*EXERCISE DESCRIPTION:*
Out of the records below, copy all lines in which the word "newcommand" occurs.

--- START ---

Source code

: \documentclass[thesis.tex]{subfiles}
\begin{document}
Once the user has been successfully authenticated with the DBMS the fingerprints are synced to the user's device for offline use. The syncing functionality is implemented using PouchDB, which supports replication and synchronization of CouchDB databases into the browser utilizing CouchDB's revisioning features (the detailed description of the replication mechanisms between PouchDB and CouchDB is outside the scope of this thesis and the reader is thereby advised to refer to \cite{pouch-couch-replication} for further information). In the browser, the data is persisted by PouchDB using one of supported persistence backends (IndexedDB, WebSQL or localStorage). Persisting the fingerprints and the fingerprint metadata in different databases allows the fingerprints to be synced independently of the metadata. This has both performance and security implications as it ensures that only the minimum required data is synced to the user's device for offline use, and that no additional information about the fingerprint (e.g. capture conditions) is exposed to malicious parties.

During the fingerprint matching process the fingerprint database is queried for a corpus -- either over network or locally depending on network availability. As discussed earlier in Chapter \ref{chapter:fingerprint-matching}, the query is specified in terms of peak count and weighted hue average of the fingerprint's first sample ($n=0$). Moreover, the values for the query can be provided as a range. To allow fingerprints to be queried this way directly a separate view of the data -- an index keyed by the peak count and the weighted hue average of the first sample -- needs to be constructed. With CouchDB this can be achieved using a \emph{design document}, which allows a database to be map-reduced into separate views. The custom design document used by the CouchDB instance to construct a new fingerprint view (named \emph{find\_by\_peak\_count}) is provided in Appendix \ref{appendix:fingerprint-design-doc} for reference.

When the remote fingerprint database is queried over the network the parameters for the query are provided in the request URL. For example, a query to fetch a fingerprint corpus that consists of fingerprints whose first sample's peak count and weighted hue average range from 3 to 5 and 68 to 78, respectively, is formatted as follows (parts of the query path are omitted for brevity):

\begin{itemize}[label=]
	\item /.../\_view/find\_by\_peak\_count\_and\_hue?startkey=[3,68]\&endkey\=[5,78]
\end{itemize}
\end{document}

--- END ---
--- START ---

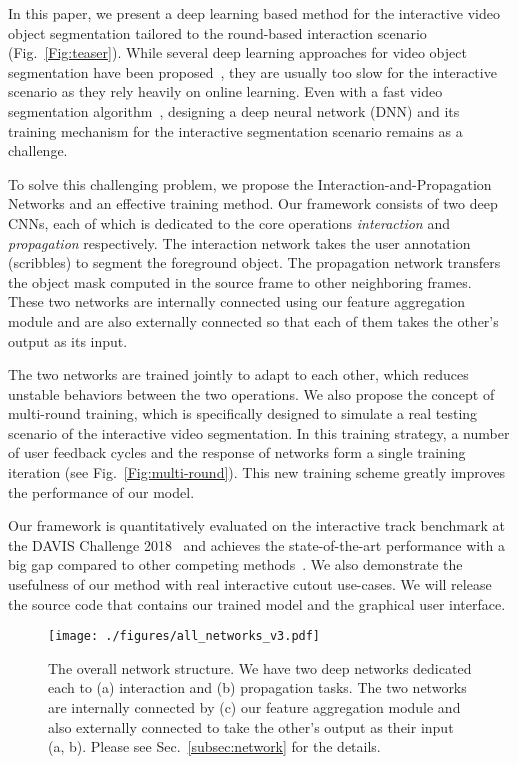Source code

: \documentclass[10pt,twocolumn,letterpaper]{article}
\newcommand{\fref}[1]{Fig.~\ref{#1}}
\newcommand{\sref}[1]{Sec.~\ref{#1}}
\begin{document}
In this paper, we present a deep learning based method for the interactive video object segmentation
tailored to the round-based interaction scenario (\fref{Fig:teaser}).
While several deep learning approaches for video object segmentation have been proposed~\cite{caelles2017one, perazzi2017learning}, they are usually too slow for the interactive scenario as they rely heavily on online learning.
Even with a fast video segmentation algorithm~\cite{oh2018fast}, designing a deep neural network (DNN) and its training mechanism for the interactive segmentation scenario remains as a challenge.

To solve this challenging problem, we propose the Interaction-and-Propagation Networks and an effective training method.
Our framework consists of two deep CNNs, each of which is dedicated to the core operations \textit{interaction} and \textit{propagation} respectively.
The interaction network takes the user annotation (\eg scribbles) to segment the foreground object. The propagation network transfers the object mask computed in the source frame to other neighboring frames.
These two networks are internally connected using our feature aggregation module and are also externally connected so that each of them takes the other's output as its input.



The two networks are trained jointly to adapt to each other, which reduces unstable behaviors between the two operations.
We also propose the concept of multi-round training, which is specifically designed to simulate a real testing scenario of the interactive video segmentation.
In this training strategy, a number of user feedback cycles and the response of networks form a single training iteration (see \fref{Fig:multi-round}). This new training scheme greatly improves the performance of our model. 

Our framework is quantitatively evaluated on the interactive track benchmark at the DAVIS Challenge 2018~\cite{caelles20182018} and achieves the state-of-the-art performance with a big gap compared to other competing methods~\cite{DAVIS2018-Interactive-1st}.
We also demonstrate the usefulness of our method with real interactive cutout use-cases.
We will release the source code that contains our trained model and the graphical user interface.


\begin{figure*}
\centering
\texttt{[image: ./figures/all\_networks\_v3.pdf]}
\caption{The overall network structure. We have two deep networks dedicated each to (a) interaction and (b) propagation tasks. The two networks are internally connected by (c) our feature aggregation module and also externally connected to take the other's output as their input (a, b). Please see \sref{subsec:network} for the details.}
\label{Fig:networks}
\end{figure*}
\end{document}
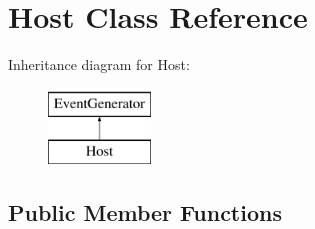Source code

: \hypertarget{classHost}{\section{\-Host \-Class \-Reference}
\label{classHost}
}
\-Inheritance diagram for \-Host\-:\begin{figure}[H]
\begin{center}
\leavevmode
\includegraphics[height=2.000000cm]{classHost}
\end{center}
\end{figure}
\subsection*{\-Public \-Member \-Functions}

--- END ---
--- START ---

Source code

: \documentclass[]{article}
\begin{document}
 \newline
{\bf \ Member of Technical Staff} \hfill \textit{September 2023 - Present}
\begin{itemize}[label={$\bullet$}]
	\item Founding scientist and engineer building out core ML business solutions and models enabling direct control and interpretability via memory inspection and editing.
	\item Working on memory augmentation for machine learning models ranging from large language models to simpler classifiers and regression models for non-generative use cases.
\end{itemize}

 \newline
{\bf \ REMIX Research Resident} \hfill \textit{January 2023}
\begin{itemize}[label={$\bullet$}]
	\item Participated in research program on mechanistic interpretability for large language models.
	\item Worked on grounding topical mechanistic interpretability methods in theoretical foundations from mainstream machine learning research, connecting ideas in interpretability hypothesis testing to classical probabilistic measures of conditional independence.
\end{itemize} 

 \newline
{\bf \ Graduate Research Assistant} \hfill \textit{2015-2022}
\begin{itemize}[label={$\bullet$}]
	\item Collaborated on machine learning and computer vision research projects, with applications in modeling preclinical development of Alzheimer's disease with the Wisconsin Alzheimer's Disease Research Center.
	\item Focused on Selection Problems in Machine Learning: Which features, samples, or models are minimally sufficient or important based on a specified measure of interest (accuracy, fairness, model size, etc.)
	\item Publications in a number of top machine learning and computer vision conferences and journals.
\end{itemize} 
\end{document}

--- END ---

*ANSWER TO THIS TASK:*
\newcommand{\fref}[1]{Fig.~\ref{#1}}
\newcommand{\sref}[1]{Sec.~\ref{#1}}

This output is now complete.